+++ DATA FOR THIS TASK

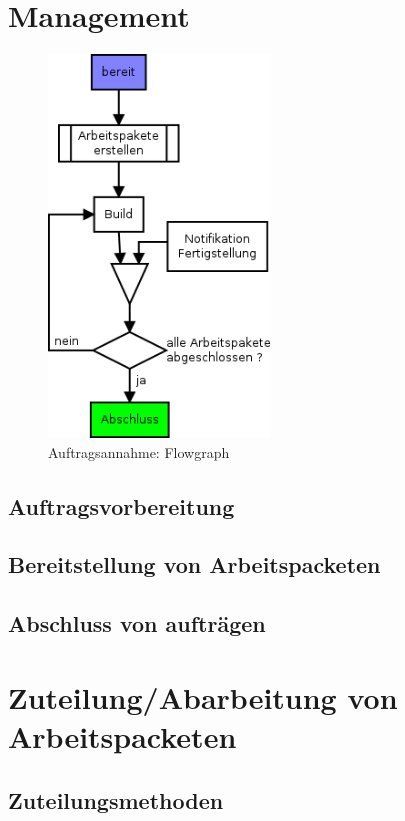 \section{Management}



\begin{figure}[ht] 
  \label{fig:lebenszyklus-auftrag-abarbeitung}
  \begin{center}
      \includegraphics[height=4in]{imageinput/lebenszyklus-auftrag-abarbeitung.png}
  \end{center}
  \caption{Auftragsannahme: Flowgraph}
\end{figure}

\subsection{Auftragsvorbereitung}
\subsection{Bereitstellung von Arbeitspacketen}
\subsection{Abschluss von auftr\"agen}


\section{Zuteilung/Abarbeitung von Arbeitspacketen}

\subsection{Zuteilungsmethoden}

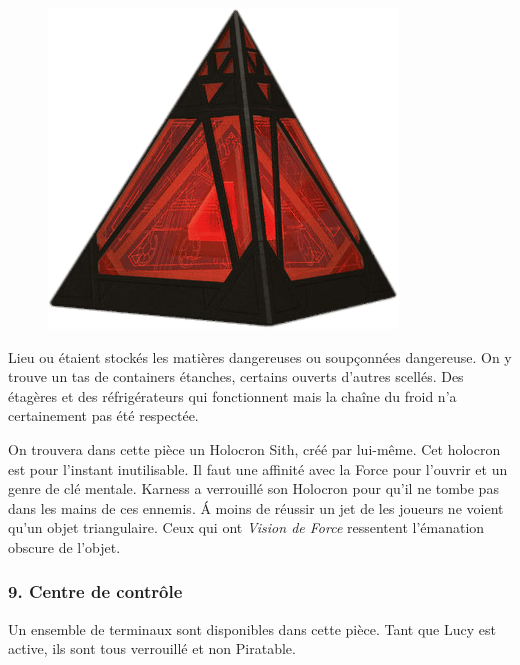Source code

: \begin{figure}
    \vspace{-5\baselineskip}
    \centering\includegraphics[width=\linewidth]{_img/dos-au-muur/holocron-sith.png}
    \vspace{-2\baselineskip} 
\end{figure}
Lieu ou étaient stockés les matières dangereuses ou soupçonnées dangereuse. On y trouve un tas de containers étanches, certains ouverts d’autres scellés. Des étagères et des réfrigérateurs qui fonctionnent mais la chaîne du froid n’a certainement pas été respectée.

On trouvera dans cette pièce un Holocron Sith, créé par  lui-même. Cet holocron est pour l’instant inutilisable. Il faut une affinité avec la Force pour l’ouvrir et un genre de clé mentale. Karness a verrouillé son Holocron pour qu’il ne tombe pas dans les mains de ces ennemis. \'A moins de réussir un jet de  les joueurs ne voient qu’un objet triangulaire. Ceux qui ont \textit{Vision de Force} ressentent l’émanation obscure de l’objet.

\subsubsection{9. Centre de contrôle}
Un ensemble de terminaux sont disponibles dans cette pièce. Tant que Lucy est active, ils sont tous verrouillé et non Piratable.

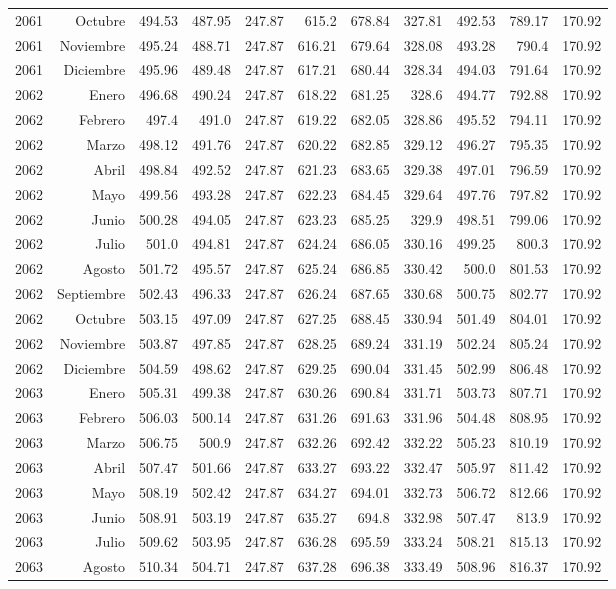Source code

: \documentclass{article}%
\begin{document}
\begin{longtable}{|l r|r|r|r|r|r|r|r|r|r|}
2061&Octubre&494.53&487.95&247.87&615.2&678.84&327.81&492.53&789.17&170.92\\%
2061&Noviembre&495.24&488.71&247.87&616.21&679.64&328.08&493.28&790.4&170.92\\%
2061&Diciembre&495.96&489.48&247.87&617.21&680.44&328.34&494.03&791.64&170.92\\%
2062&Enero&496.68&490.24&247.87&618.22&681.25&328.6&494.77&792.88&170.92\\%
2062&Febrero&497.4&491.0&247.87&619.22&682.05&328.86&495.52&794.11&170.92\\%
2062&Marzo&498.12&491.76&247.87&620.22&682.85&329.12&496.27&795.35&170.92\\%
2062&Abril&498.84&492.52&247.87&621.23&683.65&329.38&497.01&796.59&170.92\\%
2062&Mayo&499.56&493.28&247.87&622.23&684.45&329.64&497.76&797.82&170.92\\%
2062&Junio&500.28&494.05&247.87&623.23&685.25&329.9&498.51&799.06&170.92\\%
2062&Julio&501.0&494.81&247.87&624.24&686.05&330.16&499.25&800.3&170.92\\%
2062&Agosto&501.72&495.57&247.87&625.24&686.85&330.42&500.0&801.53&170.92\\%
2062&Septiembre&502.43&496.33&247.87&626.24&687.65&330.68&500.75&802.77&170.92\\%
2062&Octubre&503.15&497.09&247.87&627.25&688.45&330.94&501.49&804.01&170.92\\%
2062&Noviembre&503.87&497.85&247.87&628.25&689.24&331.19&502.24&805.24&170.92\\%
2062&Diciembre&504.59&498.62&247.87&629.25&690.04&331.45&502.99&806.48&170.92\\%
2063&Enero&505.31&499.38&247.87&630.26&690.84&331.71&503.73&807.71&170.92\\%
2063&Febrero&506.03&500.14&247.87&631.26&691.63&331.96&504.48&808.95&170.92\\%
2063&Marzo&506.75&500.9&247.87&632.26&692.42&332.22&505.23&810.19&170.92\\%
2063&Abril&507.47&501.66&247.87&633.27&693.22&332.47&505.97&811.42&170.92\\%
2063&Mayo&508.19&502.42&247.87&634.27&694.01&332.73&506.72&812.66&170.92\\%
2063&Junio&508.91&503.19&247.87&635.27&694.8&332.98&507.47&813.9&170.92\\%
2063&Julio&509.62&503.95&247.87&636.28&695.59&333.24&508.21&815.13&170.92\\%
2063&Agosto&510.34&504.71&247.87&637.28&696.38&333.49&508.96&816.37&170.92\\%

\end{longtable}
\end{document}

++++++
+++ DATA FOR THIS TASK

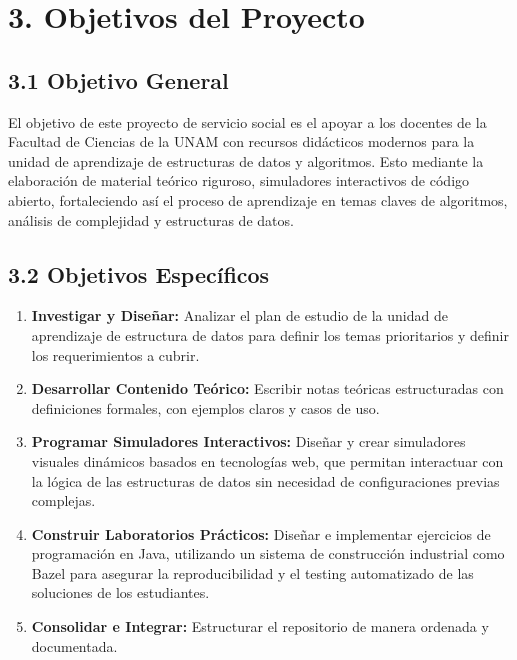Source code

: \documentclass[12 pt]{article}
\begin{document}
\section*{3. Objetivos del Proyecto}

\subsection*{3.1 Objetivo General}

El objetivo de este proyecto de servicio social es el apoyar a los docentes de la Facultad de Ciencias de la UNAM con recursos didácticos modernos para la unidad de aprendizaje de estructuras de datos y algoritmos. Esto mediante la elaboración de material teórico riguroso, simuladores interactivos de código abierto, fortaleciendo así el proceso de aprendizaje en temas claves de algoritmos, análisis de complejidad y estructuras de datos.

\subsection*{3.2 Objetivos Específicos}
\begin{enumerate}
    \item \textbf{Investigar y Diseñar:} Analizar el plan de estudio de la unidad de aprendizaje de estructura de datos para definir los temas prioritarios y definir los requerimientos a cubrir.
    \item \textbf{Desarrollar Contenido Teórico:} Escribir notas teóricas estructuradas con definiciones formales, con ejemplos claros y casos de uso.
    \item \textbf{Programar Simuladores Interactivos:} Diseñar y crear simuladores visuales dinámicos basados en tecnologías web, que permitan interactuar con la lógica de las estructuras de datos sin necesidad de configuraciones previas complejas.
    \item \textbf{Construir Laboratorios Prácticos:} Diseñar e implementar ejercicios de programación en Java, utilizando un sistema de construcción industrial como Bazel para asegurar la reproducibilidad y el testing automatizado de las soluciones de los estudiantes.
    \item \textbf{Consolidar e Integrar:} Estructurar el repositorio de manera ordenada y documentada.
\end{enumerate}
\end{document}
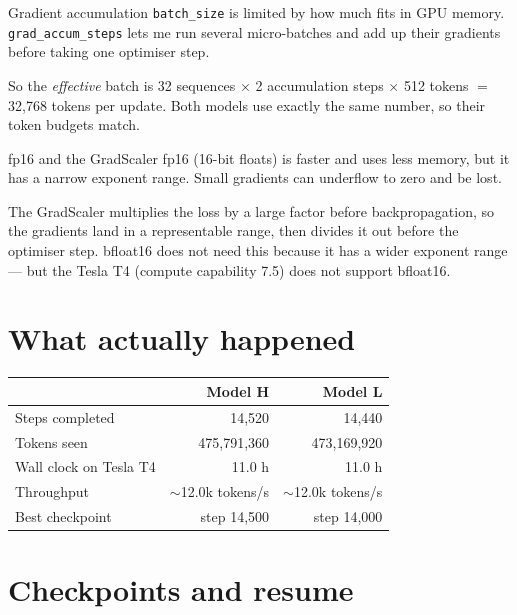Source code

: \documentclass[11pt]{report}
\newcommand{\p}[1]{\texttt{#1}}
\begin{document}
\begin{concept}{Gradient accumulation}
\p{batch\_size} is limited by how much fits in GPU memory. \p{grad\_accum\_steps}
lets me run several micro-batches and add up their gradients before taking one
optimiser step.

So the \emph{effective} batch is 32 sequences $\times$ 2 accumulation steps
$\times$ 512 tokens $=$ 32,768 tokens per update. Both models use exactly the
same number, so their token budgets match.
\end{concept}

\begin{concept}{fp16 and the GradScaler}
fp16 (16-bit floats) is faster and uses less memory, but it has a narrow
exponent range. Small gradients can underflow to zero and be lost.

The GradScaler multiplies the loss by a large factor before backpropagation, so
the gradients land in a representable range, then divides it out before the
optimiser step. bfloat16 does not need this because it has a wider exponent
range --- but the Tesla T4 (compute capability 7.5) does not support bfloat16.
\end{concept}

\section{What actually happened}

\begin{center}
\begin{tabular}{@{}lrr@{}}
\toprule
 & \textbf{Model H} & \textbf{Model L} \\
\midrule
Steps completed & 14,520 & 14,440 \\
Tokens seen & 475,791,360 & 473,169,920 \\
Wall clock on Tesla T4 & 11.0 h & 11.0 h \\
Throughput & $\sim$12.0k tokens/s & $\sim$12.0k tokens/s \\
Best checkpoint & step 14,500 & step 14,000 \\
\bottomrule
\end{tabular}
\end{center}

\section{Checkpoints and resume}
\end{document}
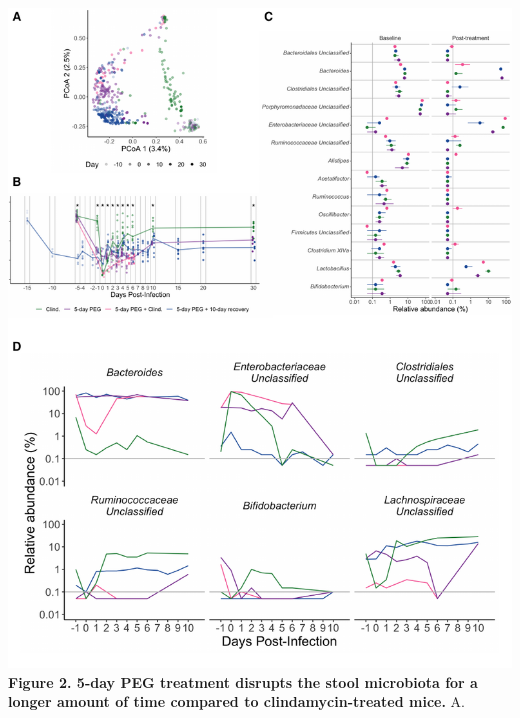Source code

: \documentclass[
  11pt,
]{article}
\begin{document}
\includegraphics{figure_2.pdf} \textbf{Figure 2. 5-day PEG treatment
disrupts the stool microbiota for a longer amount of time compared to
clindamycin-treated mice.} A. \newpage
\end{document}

++++++

YOUR INSTRUCTIONS
The answer must consist solely of the number of lines in the entries that contain the word "dans".

THE COMPLETED TASK
2